- **Source material**:
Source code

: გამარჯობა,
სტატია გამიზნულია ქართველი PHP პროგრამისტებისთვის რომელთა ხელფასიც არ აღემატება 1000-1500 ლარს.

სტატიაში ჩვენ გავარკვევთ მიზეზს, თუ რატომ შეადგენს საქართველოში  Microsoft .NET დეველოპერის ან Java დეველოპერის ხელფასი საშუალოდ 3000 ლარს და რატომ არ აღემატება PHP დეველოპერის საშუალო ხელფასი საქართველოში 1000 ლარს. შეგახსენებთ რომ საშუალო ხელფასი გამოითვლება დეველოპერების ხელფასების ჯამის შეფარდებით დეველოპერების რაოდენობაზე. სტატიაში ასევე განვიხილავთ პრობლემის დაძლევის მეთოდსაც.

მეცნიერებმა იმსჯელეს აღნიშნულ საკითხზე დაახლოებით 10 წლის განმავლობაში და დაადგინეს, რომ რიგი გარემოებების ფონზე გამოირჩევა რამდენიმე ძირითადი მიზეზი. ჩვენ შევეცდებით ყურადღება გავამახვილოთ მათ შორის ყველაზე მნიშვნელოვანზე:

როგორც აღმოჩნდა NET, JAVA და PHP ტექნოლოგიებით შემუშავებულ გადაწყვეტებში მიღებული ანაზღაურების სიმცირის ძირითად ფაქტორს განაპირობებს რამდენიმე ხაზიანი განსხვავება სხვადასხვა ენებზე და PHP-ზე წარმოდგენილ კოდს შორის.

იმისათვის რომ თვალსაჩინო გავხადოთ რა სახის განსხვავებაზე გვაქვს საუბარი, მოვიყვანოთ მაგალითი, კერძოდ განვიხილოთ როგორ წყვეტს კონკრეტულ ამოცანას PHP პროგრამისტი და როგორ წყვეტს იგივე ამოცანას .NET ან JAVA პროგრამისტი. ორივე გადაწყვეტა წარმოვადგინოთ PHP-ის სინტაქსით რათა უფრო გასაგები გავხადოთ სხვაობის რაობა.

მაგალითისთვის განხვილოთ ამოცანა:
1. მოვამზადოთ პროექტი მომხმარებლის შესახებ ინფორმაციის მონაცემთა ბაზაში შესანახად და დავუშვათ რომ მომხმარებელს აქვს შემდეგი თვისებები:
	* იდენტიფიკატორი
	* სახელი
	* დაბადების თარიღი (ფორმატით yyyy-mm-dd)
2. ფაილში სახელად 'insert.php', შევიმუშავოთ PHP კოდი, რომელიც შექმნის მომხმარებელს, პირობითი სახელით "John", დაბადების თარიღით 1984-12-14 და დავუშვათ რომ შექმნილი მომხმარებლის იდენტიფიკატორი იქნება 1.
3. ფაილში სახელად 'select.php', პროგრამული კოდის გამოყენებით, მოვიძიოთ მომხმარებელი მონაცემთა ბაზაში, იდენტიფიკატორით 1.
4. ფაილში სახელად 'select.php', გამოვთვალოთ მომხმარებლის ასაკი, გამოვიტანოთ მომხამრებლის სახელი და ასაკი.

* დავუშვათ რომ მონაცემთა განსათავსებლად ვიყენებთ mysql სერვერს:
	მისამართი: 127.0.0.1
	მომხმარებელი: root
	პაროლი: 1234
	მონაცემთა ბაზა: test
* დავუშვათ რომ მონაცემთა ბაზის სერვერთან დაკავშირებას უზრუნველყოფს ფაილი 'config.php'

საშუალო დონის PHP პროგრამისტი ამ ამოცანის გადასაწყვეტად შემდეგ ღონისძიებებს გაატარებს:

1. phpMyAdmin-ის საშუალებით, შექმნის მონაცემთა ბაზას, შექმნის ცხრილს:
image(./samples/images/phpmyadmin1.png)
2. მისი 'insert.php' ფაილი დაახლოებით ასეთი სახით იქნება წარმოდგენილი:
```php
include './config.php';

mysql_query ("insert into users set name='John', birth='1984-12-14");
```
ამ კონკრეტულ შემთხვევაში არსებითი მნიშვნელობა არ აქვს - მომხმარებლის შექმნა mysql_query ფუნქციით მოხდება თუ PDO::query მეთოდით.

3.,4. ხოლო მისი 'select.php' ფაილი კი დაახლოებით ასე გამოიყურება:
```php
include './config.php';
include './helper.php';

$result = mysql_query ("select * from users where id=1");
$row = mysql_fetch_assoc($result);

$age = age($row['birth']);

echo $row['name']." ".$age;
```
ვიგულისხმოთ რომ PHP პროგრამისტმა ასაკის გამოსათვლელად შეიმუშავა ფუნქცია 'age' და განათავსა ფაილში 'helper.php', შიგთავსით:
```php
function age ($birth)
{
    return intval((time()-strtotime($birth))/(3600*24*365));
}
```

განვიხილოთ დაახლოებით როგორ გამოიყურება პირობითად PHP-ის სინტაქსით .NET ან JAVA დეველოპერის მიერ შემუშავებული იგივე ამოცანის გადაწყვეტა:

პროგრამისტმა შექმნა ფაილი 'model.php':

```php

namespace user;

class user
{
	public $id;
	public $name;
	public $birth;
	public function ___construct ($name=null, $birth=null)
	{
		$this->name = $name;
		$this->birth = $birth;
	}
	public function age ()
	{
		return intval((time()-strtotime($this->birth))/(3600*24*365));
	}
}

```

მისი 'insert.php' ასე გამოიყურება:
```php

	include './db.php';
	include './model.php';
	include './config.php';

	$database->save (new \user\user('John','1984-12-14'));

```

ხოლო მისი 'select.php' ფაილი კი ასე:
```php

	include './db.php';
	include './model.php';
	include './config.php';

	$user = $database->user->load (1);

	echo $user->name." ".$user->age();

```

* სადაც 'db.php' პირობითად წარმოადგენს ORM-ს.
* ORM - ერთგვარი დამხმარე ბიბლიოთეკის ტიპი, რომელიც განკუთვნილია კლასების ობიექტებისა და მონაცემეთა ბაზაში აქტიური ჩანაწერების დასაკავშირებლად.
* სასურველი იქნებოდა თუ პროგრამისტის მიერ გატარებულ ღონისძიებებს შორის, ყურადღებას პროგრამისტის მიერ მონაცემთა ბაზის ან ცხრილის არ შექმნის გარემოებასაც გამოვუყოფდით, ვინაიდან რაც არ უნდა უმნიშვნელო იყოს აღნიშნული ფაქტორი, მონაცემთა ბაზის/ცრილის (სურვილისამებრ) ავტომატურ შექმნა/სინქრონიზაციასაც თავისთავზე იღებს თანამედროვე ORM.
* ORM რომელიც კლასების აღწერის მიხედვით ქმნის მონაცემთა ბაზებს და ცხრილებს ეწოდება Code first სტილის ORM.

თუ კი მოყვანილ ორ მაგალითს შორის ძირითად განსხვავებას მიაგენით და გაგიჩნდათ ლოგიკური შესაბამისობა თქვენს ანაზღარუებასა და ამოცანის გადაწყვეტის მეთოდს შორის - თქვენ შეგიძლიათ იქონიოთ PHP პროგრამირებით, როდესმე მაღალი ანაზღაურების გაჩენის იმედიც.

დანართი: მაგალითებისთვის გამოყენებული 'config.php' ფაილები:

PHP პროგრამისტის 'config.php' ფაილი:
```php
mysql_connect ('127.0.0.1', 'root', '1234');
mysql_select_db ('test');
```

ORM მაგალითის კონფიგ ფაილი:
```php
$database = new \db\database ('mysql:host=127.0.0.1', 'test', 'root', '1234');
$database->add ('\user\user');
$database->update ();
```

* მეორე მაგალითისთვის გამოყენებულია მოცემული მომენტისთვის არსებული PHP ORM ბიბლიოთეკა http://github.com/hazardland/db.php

- **What the exercise asks**:
Exact copies of all the entries above should be returned.

- **Problem solution**:
Source code

: გამარჯობა,
სტატია გამიზნულია ქართველი PHP პროგრამისტებისთვის რომელთა ხელფასიც არ აღემატება 1000-1500 ლარს.

სტატიაში ჩვენ გავარკვევთ მიზეზს, თუ რატომ შეადგენს საქართველოში  Microsoft .NET დეველოპერის ან Java დეველოპერის ხელფასი საშუალოდ 3000 ლარს და რატომ არ აღემატება PHP დეველოპერის საშუალო ხელფასი საქართველოში 1000 ლარს. შეგახსენებთ რომ საშუალო ხელფასი გამოითვლება დეველოპერების ხელფასების ჯამის შეფარდებით დეველოპერების რაოდენობაზე. სტატიაში ასევე განვიხილავთ პრობლემის დაძლევის მეთოდსაც.

მეცნიერებმა იმსჯელეს აღნიშნულ საკითხზე დაახლოებით 10 წლის განმავლობაში და დაადგინეს, რომ რიგი გარემოებების ფონზე გამოირჩევა რამდენიმე ძირითადი მიზეზი. ჩვენ შევეცდებით ყურადღება გავამახვილოთ მათ შორის ყველაზე მნიშვნელოვანზე:

როგორც აღმოჩნდა NET, JAVA და PHP ტექნოლოგიებით შემუშავებულ გადაწყვეტებში მიღებული ანაზღაურების სიმცირის ძირითად ფაქტორს განაპირობებს რამდენიმე ხაზიანი განსხვავება სხვადასხვა ენებზე და PHP-ზე წარმოდგენილ კოდს შორის.

იმისათვის რომ თვალსაჩინო გავხადოთ რა სახის განსხვავებაზე გვაქვს საუბარი, მოვიყვანოთ მაგალითი, კერძოდ განვიხილოთ როგორ წყვეტს კონკრეტულ ამოცანას PHP პროგრამისტი და როგორ წყვეტს იგივე ამოცანას .NET ან JAVA პროგრამისტი. ორივე გადაწყვეტა წარმოვადგინოთ PHP-ის სინტაქსით რათა უფრო გასაგები გავხადოთ სხვაობის რაობა.

მაგალითისთვის განხვილოთ ამოცანა:
1. მოვამზადოთ პროექტი მომხმარებლის შესახებ ინფორმაციის მონაცემთა ბაზაში შესანახად და დავუშვათ რომ მომხმარებელს აქვს შემდეგი თვისებები:
	* იდენტიფიკატორი
	* სახელი
	* დაბადების თარიღი (ფორმატით yyyy-mm-dd)
2. ფაილში სახელად 'insert.php', შევიმუშავოთ PHP კოდი, რომელიც შექმნის მომხმარებელს, პირობითი სახელით "John", დაბადების თარიღით 1984-12-14 და დავუშვათ რომ შექმნილი მომხმარებლის იდენტიფიკატორი იქნება 1.
3. ფაილში სახელად 'select.php', პროგრამული კოდის გამოყენებით, მოვიძიოთ მომხმარებელი მონაცემთა ბაზაში, იდენტიფიკატორით 1.
4. ფაილში სახელად 'select.php', გამოვთვალოთ მომხმარებლის ასაკი, გამოვიტანოთ მომხამრებლის სახელი და ასაკი.

* დავუშვათ რომ მონაცემთა განსათავსებლად ვიყენებთ mysql სერვერს:
	მისამართი: 127.0.0.1
	მომხმარებელი: root
	პაროლი: 1234
	მონაცემთა ბაზა: test
* დავუშვათ რომ მონაცემთა ბაზის სერვერთან დაკავშირებას უზრუნველყოფს ფაილი 'config.php'

საშუალო დონის PHP პროგრამისტი ამ ამოცანის გადასაწყვეტად შემდეგ ღონისძიებებს გაატარებს:

1. phpMyAdmin-ის საშუალებით, შექმნის მონაცემთა ბაზას, შექმნის ცხრილს:
image(./samples/images/phpmyadmin1.png)
2. მისი 'insert.php' ფაილი დაახლოებით ასეთი სახით იქნება წარმოდგენილი:
```php
include './config.php';

mysql_query ("insert into users set name='John', birth='1984-12-14");
```
ამ კონკრეტულ შემთხვევაში არსებითი მნიშვნელობა არ აქვს - მომხმარებლის შექმნა mysql_query ფუნქციით მოხდება თუ PDO::query მეთოდით.

3.,4. ხოლო მისი 'select.php' ფაილი კი დაახლოებით ასე გამოიყურება:
```php
include './config.php';
include './helper.php';

$result = mysql_query ("select * from users where id=1");
$row = mysql_fetch_assoc($result);

$age = age($row['birth']);

echo $row['name']." ".$age;
```
ვიგულისხმოთ რომ PHP პროგრამისტმა ასაკის გამოსათვლელად შეიმუშავა ფუნქცია 'age' და განათავსა ფაილში 'helper.php', შიგთავსით:
```php
function age ($birth)
{
    return intval((time()-strtotime($birth))/(3600*24*365));
}
```

განვიხილოთ დაახლოებით როგორ გამოიყურება პირობითად PHP-ის სინტაქსით .NET ან JAVA დეველოპერის მიერ შემუშავებული იგივე ამოცანის გადაწყვეტა:

პროგრამისტმა შექმნა ფაილი 'model.php':

```php

namespace user;

class user
{
	public $id;
	public $name;
	public $birth;
	public function ___construct ($name=null, $birth=null)
	{
		$this->name = $name;
		$this->birth = $birth;
	}
	public function age ()
	{
		return intval((time()-strtotime($this->birth))/(3600*24*365));
	}
}

```

მისი 'insert.php' ასე გამოიყურება:
```php

	include './db.php';
	include './model.php';
	include './config.php';

	$database->save (new \user\user('John','1984-12-14'));

```

ხოლო მისი 'select.php' ფაილი კი ასე:
```php

	include './db.php';
	include './model.php';
	include './config.php';

	$user = $database->user->load (1);

	echo $user->name." ".$user->age();

```

* სადაც 'db.php' პირობითად წარმოადგენს ORM-ს.
* ORM - ერთგვარი დამხმარე ბიბლიოთეკის ტიპი, რომელიც განკუთვნილია კლასების ობიექტებისა და მონაცემეთა ბაზაში აქტიური ჩანაწერების დასაკავშირებლად.
* სასურველი იქნებოდა თუ პროგრამისტის მიერ გატარებულ ღონისძიებებს შორის, ყურადღებას პროგრამისტის მიერ მონაცემთა ბაზის ან ცხრილის არ შექმნის გარემოებასაც გამოვუყოფდით, ვინაიდან რაც არ უნდა უმნიშვნელო იყოს აღნიშნული ფაქტორი, მონაცემთა ბაზის/ცრილის (სურვილისამებრ) ავტომატურ შექმნა/სინქრონიზაციასაც თავისთავზე იღებს თანამედროვე ORM.
* ORM რომელიც კლასების აღწერის მიხედვით ქმნის მონაცემთა ბაზებს და ცხრილებს ეწოდება Code first სტილის ORM.

თუ კი მოყვანილ ორ მაგალითს შორის ძირითად განსხვავებას მიაგენით და გაგიჩნდათ ლოგიკური შესაბამისობა თქვენს ანაზღარუებასა და ამოცანის გადაწყვეტის მეთოდს შორის - თქვენ შეგიძლიათ იქონიოთ PHP პროგრამირებით, როდესმე მაღალი ანაზღაურების გაჩენის იმედიც.

დანართი: მაგალითებისთვის გამოყენებული 'config.php' ფაილები:

PHP პროგრამისტის 'config.php' ფაილი:
```php
mysql_connect ('127.0.0.1', 'root', '1234');
mysql_select_db ('test');
```

ORM მაგალითის კონფიგ ფაილი:
```php
$database = new \db\database ('mysql:host=127.0.0.1', 'test', 'root', '1234');
$database->add ('\user\user');
$database->update ();
```

* მეორე მაგალითისთვის გამოყენებულია მოცემული მომენტისთვის არსებული PHP ORM ბიბლიოთეკა http://github.com/hazardland/db.php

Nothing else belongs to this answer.